### YOUR INSTRUCTIONS
Everything in the entries below should be restated exactly, except for the pictures.

### RECORDS PROVIDED
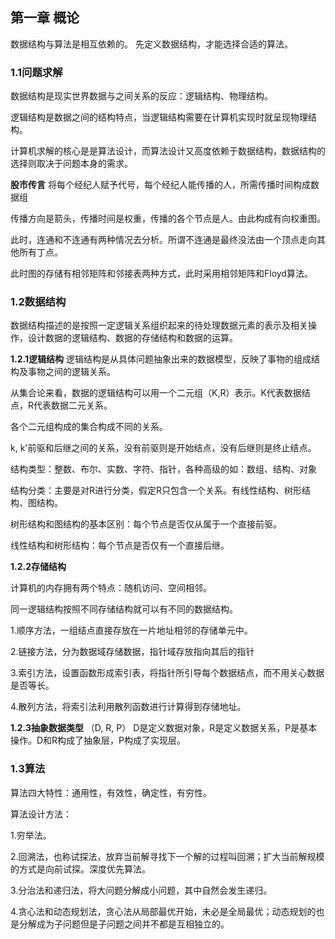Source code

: ## 第一章 概论
数据结构与算法是相互依赖的。
先定义数据结构，才能选择合适的算法。

### 1.1问题求解
数据结构是现实世界数据与之间关系的反应：逻辑结构、物理结构。

逻辑结构是数据之间的结构特点，当逻辑结构需要在计算机实现时就呈现物理结构。

计算机求解的核心是是算法设计，而算法设计又高度依赖于数据结构，数据结构的选择则取决于问题本身的需求。

**股市传言**
将每个经纪人赋予代号，每个经纪人能传播的人，所需传播时间构成数据组

传播方向是箭头，传播时间是权重，传播的各个节点是人。由此构成有向权重图。

此时，连通和不连通有两种情况去分析。所谓不连通是最终没法由一个顶点走向其他所有丁点。

此时图的存储有相邻矩阵和邻接表两种方式，此时采用相邻矩阵和Floyd算法。

### 1.2数据结构
数据结构描述的是按照一定逻辑关系组织起来的待处理数据元素的表示及相关操作，设计数据的逻辑结构、数据的存储结构和数据的运算。

**1.2.1逻辑结构**
逻辑结构是从具体问题抽象出来的数据模型，反映了事物的组成结构及事物之间的逻辑关系。

从集合论来看，数据的逻辑结构可以用一个二元组（K,R）表示。K代表数据结点，R代表数据二元关系。

各个二元组构成的集合构成不同的关系。

k, k'前驱和后继之间的关系，没有前驱则是开始结点，没有后继则是终止结点。

结构类型：整数、布尔、实数、字符、指针，各种高级的如：数组、结构、对象

结构分类：主要是对R进行分类，假定R只包含一个关系。有线性结构、树形结构、图结构。

树形结构和图结构的基本区别：每个节点是否仅从属于一个直接前驱。

线性结构和树形结构：每个节点是否仅有一个直接后继。

**1.2.2存储结构**

计算机的内存拥有两个特点：随机访问、空间相邻。

同一逻辑结构按照不同存储结构就可以有不同的数据结构。

1.顺序方法，一组结点直接存放在一片地址相邻的存储单元中。

2.链接方法，分为数据域存储数据，指针域存放指向其后的指针


3.索引方法，设置函数形成索引表，将指针所引导每个数据结点，而不用关心数据是否等长。

4.散列方法，将索引法利用散列函数进行计算得到存储地址。

**1.2.3抽象数据类型**
（D, R, P）
D是定义数据对象，R是定义数据关系，P是基本操作。D和R构成了抽象层，P构成了实现层。

### 1.3算法
算法四大特性：通用性，有效性，确定性，有穷性。

算法设计方法：

1.穷举法。

2.回溯法，也称试探法，放弃当前解寻找下一个解的过程叫回溯；扩大当前解规模的方式是向前试探。深度优先算法。

3.分治法和递归法，将大问题分解成小问题，其中自然会发生递归。

4.贪心法和动态规划法，贪心法从局部最优开始，未必是全局最优；动态规划的也是分解成为子问题但是子问题之间并不都是互相独立的。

### TASK ANSWER
Source code

: ## 第一章 概论
数据结构与算法是相互依赖的。
先定义数据结构，才能选择合适的算法。

### 1.1问题求解
数据结构是现实世界数据与之间关系的反应：逻辑结构、物理结构。

逻辑结构是数据之间的结构特点，当逻辑结构需要在计算机实现时就呈现物理结构。

计算机求解的核心是是算法设计，而算法设计又高度依赖于数据结构，数据结构的选择则取决于问题本身的需求。

**股市传言**
将每个经纪人赋予代号，每个经纪人能传播的人，所需传播时间构成数据组

传播方向是箭头，传播时间是权重，传播的各个节点是人。由此构成有向权重图。

此时，连通和不连通有两种情况去分析。所谓不连通是最终没法由一个顶点走向其他所有丁点。

此时图的存储有相邻矩阵和邻接表两种方式，此时采用相邻矩阵和Floyd算法。

### 1.2数据结构
数据结构描述的是按照一定逻辑关系组织起来的待处理数据元素的表示及相关操作，设计数据的逻辑结构、数据的存储结构和数据的运算。

**1.2.1逻辑结构**
逻辑结构是从具体问题抽象出来的数据模型，反映了事物的组成结构及事物之间的逻辑关系。

从集合论来看，数据的逻辑结构可以用一个二元组（K,R）表示。K代表数据结点，R代表数据二元关系。

各个二元组构成的集合构成不同的关系。

k, k'前驱和后继之间的关系，没有前驱则是开始结点，没有后继则是终止结点。

结构类型：整数、布尔、实数、字符、指针，各种高级的如：数组、结构、对象

结构分类：主要是对R进行分类，假定R只包含一个关系。有线性结构、树形结构、图结构。

树形结构和图结构的基本区别：每个节点是否仅从属于一个直接前驱。

线性结构和树形结构：每个节点是否仅有一个直接后继。

**1.2.2存储结构**

计算机的内存拥有两个特点：随机访问、空间相邻。

同一逻辑结构按照不同存储结构就可以有不同的数据结构。

1.顺序方法，一组结点直接存放在一片地址相邻的存储单元中。

2.链接方法，分为数据域存储数据，指针域存放指向其后的指针


3.索引方法，设置函数形成索引表，将指针所引导每个数据结点，而不用关心数据是否等长。

4.散列方法，将索引法利用散列函数进行计算得到存储地址。

**1.2.3抽象数据类型**
（D, R, P）
D是定义数据对象，R是定义数据关系，P是基本操作。D和R构成了抽象层，P构成了实现层。

### 1.3算法
算法四大特性：通用性，有效性，确定性，有穷性。

算法设计方法：

1.穷举法。

2.回溯法，也称试探法，放弃当前解寻找下一个解的过程叫回溯；扩大当前解规模的方式是向前试探。深度优先算法。

3.分治法和递归法，将大问题分解成小问题，其中自然会发生递归。

4.贪心法和动态规划法，贪心法从局部最优开始，未必是全局最优；动态规划的也是分解成为子问题但是子问题之间并不都是互相独立的。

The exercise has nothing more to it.